> **Recorded data**:
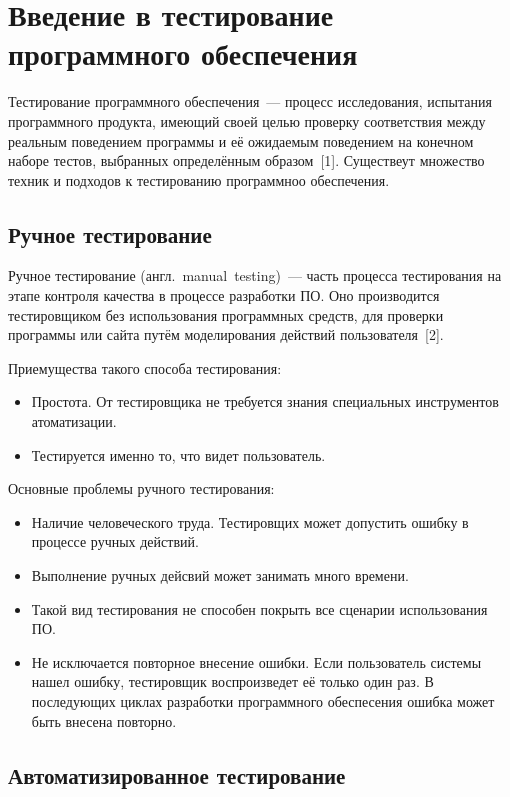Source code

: \section{Введение в тестирование программного обеспечения} \label{section_1}

Тестирование программного обеспечения~--- процесс исследования, испытания программного продукта, имеющий своей целью проверку соответствия между реальным поведением программы и её ожидаемым поведением на конечном наборе тестов, выбранных определённым образом~[1]. Существеут множество техник и подходов к тестированию программноо обеспечения.  

\subsection{Ручное тестирование} \label{subsection_11}

Ручное тестирование (англ.~manual~testing)~--- часть процесса тестирования на этапе контроля качества в процессе разработки ПО. Оно производится тестировщиком без использования программных средств, для проверки программы или сайта путём моделирования действий пользователя~[2]. 

Приемущества такого способа тестирования:

\begin{itemize}
	\item Простота. От тестировщика не требуется знания специальных инструментов атоматизации.
	\item Тестируется именно то, что видет пользователь.
\end{itemize} 

Основные проблемы ручного тестирования:
\begin{itemize}
	\item Наличие человеческого труда. Тестировщих может допустить ошибку в процессе ручных действий.
	\item Выполнение ручных дейсвий может занимать много времени.
	\item Такой вид тестирования не способен покрыть все сценарии использования ПО. 
	\item Не исключается повторное внесение ошибки. Если пользователь системы нашел ошибку, тестировщик воспроизведет её только один раз. В последующих циклах разработки программного обеспесения ошибка может быть внесена повторно.
\end{itemize} 


\subsection{Автоматизированное тестирование} \label{subsection_12}
 
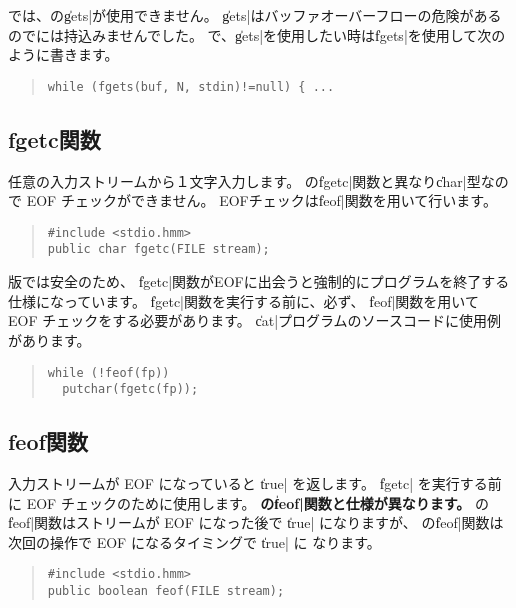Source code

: \cmm では、\cl の\|gets|が使用できません。
\|gets|はバッファオーバーフローの危険があるので\cmm には持込みませんでした。
\cmm で、\|gets|を使用したい時は\|fgets|を使用して次のように書きます。

\begin{quote}
\begin{verbatim}
while (fgets(buf, N, stdin)!=null) { ...
\end{verbatim}
\end{quote}


\subsection{fgetc関数}

任意の入力ストリームから１文字入力します。
\cl の\|fgetc|関数と異なり\|char|型なので EOF チェックができません。
EOFチェックは\|feof|関数を用いて行います。

\begin{quote}
\begin{verbatim}
#include <stdio.hmm>
public char fgetc(FILE stream);
\end{verbatim}
\end{quote}

\tac 版では安全のため、
\|fgetc|関数がEOFに出会うと強制的にプログラムを終了する仕様になっています。
\|fgetc|関数を実行する前に、必ず、
\|feof|関数を用いて EOF チェックをする必要があります。
\|cat|プログラムのソースコードに使用例があります。

\begin{quote}
\begin{verbatim}
while (!feof(fp))
  putchar(fgetc(fp));
\end{verbatim}
\end{quote}

\subsection{feof関数}

入力ストリームが EOF になっていると \|true| を返します。
\|fgetc| を実行する前に EOF チェックのために使用します。
{\bf \cl の\|feof|関数と仕様が異なります。}
\cl の\|feof|関数はストリームが EOF になった後で \|true| になりますが、
\cmml の\|feof|関数は次回の操作で EOF になるタイミングで \|true| に
なります。

\begin{quote}
\begin{verbatim}
#include <stdio.hmm>
public boolean feof(FILE stream);
\end{verbatim}
\end{quote}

> **YOUR TASK**: Pictures stay out, and every line of the records is transcribed exactly.

> **ANSWER AREA**:
Source code

: \section{Введение в тестирование программного обеспечения} \label{section_1}

Тестирование программного обеспечения~--- процесс исследования, испытания программного продукта, имеющий своей целью проверку соответствия между реальным поведением программы и её ожидаемым поведением на конечном наборе тестов, выбранных определённым образом~[1]. Существеут множество техник и подходов к тестированию программноо обеспечения.  

\subsection{Ручное тестирование} \label{subsection_11}

Ручное тестирование (англ.~manual~testing)~--- часть процесса тестирования на этапе контроля качества в процессе разработки ПО. Оно производится тестировщиком без использования программных средств, для проверки программы или сайта путём моделирования действий пользователя~[2]. 

Приемущества такого способа тестирования:

\begin{itemize}
	\item Простота. От тестировщика не требуется знания специальных инструментов атоматизации.
	\item Тестируется именно то, что видет пользователь.
\end{itemize} 

Основные проблемы ручного тестирования:
\begin{itemize}
	\item Наличие человеческого труда. Тестировщих может допустить ошибку в процессе ручных действий.
	\item Выполнение ручных дейсвий может занимать много времени.
	\item Такой вид тестирования не способен покрыть все сценарии использования ПО. 
	\item Не исключается повторное внесение ошибки. Если пользователь системы нашел ошибку, тестировщик воспроизведет её только один раз. В последующих циклах разработки программного обеспесения ошибка может быть внесена повторно.
\end{itemize} 


\subsection{Автоматизированное тестирование} \label{subsection_12}
 
Source code

: \cmm では、\cl の\|gets|が使用できません。
\|gets|はバッファオーバーフローの危険があるので\cmm には持込みませんでした。
\cmm で、\|gets|を使用したい時は\|fgets|を使用して次のように書きます。

\begin{quote}
\begin{verbatim}
while (fgets(buf, N, stdin)!=null) { ...
\end{verbatim}
\end{quote}


\subsection{fgetc関数}

任意の入力ストリームから１文字入力します。
\cl の\|fgetc|関数と異なり\|char|型なので EOF チェックができません。
EOFチェックは\|feof|関数を用いて行います。

\begin{quote}
\begin{verbatim}
#include <stdio.hmm>
public char fgetc(FILE stream);
\end{verbatim}
\end{quote}

\tac 版では安全のため、
\|fgetc|関数がEOFに出会うと強制的にプログラムを終了する仕様になっています。
\|fgetc|関数を実行する前に、必ず、
\|feof|関数を用いて EOF チェックをする必要があります。
\|cat|プログラムのソースコードに使用例があります。

\begin{quote}
\begin{verbatim}
while (!feof(fp))
  putchar(fgetc(fp));
\end{verbatim}
\end{quote}

\subsection{feof関数}

入力ストリームが EOF になっていると \|true| を返します。
\|fgetc| を実行する前に EOF チェックのために使用します。
{\bf \cl の\|feof|関数と仕様が異なります。}
\cl の\|feof|関数はストリームが EOF になった後で \|true| になりますが、
\cmml の\|feof|関数は次回の操作で EOF になるタイミングで \|true| に
なります。

\begin{quote}
\begin{verbatim}
#include <stdio.hmm>
public boolean feof(FILE stream);
\end{verbatim}
\end{quote}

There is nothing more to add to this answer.